▶ [Exercise objective]:
In full and without alteration, output each record given here.

▶ [Records drawn from a dataset]:
┄┄┄┄┄┄

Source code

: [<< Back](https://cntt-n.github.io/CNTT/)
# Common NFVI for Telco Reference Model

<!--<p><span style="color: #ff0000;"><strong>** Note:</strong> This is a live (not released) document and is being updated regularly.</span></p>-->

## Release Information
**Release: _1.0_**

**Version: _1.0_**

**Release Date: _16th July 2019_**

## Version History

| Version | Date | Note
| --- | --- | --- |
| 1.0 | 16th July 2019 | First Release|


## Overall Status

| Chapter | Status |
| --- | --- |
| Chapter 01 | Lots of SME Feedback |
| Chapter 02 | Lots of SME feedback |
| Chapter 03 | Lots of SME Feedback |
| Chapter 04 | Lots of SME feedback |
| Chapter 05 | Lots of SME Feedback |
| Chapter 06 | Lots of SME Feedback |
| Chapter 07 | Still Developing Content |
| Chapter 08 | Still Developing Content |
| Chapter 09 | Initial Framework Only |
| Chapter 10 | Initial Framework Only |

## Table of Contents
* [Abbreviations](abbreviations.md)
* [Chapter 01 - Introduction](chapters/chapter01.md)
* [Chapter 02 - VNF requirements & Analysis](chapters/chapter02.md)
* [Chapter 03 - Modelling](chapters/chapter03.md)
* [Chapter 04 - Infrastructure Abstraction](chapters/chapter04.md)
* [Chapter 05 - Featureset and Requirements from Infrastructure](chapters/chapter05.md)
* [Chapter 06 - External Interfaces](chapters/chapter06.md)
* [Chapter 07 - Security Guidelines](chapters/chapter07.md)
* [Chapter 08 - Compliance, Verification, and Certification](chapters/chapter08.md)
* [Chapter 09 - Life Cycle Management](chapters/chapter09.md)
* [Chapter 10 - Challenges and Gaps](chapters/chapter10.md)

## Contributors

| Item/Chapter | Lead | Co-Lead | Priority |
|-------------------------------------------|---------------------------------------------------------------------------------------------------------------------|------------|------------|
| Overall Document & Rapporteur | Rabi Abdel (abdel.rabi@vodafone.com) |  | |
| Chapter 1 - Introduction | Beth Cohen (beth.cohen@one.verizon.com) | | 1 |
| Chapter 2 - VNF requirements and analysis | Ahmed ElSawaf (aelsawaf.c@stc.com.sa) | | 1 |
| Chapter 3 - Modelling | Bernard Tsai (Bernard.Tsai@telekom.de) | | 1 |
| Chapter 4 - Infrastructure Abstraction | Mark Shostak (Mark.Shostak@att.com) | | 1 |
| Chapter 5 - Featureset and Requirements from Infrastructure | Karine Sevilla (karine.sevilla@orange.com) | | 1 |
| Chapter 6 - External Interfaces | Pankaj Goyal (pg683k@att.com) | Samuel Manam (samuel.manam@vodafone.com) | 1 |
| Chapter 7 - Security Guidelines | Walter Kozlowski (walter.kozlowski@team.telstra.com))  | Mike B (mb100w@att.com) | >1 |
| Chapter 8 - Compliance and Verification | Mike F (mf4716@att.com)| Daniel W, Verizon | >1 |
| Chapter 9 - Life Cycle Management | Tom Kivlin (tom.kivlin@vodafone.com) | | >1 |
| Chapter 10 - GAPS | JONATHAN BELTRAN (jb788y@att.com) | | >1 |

┄┄┄┄┄┄

▶ [Response]:
Source code

: [<< Back](https://cntt-n.github.io/CNTT/)
# Common NFVI for Telco Reference Model

<!--<p><span style="color: #ff0000;"><strong>** Note:</strong> This is a live (not released) document and is being updated regularly.</span></p>-->

## Release Information
**Release: _1.0_**

**Version: _1.0_**

**Release Date: _16th July 2019_**

## Version History

| Version | Date | Note
| --- | --- | --- |
| 1.0 | 16th July 2019 | First Release|


## Overall Status

| Chapter | Status |
| --- | --- |
| Chapter 01 | Lots of SME Feedback |
| Chapter 02 | Lots of SME feedback |
| Chapter 03 | Lots of SME Feedback |
| Chapter 04 | Lots of SME feedback |
| Chapter 05 | Lots of SME Feedback |
| Chapter 06 | Lots of SME Feedback |
| Chapter 07 | Still Developing Content |
| Chapter 08 | Still Developing Content |
| Chapter 09 | Initial Framework Only |
| Chapter 10 | Initial Framework Only |

## Table of Contents
* [Abbreviations](abbreviations.md)
* [Chapter 01 - Introduction](chapters/chapter01.md)
* [Chapter 02 - VNF requirements & Analysis](chapters/chapter02.md)
* [Chapter 03 - Modelling](chapters/chapter03.md)
* [Chapter 04 - Infrastructure Abstraction](chapters/chapter04.md)
* [Chapter 05 - Featureset and Requirements from Infrastructure](chapters/chapter05.md)
* [Chapter 06 - External Interfaces](chapters/chapter06.md)
* [Chapter 07 - Security Guidelines](chapters/chapter07.md)
* [Chapter 08 - Compliance, Verification, and Certification](chapters/chapter08.md)
* [Chapter 09 - Life Cycle Management](chapters/chapter09.md)
* [Chapter 10 - Challenges and Gaps](chapters/chapter10.md)

## Contributors

| Item/Chapter | Lead | Co-Lead | Priority |
|-------------------------------------------|---------------------------------------------------------------------------------------------------------------------|------------|------------|
| Overall Document & Rapporteur | Rabi Abdel (abdel.rabi@vodafone.com) |  | |
| Chapter 1 - Introduction | Beth Cohen (beth.cohen@one.verizon.com) | | 1 |
| Chapter 2 - VNF requirements and analysis | Ahmed ElSawaf (aelsawaf.c@stc.com.sa) | | 1 |
| Chapter 3 - Modelling | Bernard Tsai (Bernard.Tsai@telekom.de) | | 1 |
| Chapter 4 - Infrastructure Abstraction | Mark Shostak (Mark.Shostak@att.com) | | 1 |
| Chapter 5 - Featureset and Requirements from Infrastructure | Karine Sevilla (karine.sevilla@orange.com) | | 1 |
| Chapter 6 - External Interfaces | Pankaj Goyal (pg683k@att.com) | Samuel Manam (samuel.manam@vodafone.com) | 1 |
| Chapter 7 - Security Guidelines | Walter Kozlowski (walter.kozlowski@team.telstra.com))  | Mike B (mb100w@att.com) | >1 |
| Chapter 8 - Compliance and Verification | Mike F (mf4716@att.com)| Daniel W, Verizon | >1 |
| Chapter 9 - Life Cycle Management | Tom Kivlin (tom.kivlin@vodafone.com) | | >1 |
| Chapter 10 - GAPS | JONATHAN BELTRAN (jb788y@att.com) | | >1 |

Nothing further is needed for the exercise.